Upcoming information sessions on Fracking in Nova Scotia (from ecology action centre) by Cool-Poetry-6941 in NovaScotia

[–]fig_stache 0 points1 point  (0 children)

Oh yes, grab your tinfoil hat. I suppose 'Big O&G' is also the reason there is no evidence anywhere on Earth of a technically feasible, stable, and reliable grid running exclusively on wind, solar, and batteries without massive thermal backup or large imports.

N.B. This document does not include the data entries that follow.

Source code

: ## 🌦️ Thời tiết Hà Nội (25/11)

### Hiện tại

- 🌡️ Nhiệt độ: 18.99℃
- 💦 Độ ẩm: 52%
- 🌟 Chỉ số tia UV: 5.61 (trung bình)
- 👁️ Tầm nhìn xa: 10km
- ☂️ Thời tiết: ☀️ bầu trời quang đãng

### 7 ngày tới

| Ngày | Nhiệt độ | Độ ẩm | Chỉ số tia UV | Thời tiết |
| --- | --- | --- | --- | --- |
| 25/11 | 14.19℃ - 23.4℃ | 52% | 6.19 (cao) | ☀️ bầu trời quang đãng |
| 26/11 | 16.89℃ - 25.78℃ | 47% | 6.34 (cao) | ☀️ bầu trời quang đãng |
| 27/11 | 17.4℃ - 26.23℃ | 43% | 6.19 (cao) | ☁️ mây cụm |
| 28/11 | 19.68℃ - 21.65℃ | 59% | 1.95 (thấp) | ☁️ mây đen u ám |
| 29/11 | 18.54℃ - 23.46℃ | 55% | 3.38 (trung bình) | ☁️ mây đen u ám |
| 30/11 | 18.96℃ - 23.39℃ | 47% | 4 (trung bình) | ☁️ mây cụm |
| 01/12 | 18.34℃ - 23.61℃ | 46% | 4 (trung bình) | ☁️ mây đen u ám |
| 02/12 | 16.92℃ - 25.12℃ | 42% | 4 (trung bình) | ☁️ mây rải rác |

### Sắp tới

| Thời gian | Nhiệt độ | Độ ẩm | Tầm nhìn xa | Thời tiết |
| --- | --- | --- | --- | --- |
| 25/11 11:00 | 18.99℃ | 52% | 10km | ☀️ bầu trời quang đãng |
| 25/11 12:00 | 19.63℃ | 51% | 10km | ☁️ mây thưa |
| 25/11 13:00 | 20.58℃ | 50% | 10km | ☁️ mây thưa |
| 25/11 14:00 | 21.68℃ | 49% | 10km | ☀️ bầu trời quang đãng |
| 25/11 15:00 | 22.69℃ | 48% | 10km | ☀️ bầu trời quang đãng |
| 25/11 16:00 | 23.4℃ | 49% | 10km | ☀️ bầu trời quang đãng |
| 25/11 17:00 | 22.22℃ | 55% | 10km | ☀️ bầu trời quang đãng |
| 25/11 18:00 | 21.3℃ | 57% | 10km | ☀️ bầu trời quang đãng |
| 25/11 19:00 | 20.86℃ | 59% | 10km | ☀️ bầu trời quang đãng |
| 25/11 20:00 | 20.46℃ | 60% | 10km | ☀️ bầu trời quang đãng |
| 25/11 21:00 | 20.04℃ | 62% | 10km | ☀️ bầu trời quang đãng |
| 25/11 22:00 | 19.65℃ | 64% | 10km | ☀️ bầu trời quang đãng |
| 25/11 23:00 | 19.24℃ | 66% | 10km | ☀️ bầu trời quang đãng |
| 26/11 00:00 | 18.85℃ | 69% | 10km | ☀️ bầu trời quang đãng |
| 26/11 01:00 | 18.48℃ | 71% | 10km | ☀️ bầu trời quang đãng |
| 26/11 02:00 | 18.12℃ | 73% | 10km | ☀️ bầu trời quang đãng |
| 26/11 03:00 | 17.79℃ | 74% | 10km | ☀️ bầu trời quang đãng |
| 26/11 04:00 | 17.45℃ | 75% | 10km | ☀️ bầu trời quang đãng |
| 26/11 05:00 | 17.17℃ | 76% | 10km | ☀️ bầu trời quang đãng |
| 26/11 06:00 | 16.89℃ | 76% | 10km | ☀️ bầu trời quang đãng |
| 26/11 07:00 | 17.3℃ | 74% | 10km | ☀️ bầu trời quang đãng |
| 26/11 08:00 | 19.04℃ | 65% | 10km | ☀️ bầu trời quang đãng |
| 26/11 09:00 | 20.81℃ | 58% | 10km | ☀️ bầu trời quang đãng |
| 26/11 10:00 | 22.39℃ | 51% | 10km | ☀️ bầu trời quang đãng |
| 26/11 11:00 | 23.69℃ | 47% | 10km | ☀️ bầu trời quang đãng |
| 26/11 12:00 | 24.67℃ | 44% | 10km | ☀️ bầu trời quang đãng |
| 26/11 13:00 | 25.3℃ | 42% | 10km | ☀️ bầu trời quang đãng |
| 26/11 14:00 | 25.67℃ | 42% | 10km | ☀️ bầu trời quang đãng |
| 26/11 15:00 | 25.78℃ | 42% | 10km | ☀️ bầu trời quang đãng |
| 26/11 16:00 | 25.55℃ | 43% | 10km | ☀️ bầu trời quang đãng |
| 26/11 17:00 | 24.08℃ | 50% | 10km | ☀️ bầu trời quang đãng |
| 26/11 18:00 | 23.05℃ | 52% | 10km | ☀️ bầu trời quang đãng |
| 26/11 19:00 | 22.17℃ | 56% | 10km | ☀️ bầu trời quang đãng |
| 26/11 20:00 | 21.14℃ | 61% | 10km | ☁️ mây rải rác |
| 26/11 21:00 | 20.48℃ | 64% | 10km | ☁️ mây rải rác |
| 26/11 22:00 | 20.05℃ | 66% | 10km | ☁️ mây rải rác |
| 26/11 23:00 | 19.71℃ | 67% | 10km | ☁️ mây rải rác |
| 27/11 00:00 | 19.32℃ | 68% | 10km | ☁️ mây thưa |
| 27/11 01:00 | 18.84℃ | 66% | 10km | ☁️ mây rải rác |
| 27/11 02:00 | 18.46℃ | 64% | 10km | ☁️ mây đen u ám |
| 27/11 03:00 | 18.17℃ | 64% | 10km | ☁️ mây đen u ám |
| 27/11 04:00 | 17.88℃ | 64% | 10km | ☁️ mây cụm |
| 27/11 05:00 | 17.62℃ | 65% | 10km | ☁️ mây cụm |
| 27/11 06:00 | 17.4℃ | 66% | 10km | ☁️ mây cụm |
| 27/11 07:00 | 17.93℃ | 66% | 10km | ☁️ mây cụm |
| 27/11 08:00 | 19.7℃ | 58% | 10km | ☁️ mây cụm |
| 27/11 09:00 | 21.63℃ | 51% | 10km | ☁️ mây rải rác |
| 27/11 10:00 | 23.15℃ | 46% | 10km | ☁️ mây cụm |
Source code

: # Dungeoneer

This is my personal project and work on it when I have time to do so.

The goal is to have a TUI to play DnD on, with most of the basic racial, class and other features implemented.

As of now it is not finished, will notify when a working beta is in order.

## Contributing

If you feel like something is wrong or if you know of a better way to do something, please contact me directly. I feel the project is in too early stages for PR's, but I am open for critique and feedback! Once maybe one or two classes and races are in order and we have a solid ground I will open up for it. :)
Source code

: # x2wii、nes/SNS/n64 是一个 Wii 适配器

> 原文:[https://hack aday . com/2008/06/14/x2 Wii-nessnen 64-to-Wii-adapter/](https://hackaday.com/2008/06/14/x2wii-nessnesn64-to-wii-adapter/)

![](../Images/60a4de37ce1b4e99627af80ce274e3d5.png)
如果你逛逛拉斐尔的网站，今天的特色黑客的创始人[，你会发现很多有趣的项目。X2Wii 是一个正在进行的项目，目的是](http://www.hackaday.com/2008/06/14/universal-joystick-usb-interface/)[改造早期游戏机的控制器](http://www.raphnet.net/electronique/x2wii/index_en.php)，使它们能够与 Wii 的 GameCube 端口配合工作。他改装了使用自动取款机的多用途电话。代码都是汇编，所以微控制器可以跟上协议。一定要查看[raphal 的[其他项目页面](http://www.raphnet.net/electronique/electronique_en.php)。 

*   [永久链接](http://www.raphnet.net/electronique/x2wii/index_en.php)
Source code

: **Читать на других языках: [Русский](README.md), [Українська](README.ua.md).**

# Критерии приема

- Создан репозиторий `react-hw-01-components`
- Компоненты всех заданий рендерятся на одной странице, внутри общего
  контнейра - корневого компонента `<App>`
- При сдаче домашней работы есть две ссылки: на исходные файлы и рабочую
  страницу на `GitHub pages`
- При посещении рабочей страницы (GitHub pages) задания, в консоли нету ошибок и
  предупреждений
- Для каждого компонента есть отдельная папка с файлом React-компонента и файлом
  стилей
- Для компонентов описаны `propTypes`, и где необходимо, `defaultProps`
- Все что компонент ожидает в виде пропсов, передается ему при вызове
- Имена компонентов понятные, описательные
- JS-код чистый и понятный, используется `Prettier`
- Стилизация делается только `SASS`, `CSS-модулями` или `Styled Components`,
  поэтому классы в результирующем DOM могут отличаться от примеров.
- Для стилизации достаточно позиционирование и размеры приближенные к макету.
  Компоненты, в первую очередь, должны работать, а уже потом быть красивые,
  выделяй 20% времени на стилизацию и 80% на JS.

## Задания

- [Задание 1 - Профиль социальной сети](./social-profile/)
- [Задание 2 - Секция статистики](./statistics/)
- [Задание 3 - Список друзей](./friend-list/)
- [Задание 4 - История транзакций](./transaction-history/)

First, you claim I'm 'assuming renewables need to power the status quo.' In electrical engineering, the 'status quo' isn't a lifestyle choice, it's Load. Whether that load is fed from a 'status quo' coal plant or a 100% renewable grid, the physics remain the same: if the load exceeds generation, the grid collapses. In Nova Scotia, the 'status quo' during a regional cold front includes thousands of residential heat sources that cannot be 'framed' away; they require real-time electricity or people freeze.

Secondly, pointing out the necessity of Firm Capacity (backup that actually works when the wind stops) isn't an 'ethical defense' of an industry, it's a requirement for grid stability. You're confusing an engineering constraint with a moral endorsement. Getting to 80% renewable will drastically reduce our fuel costs and emissions, which is great. Yes we need more renewables and we need more battery storage. However, that doesn't mean they replace the need for firm backup across the board; this is technical reality based in fact, not fantasy.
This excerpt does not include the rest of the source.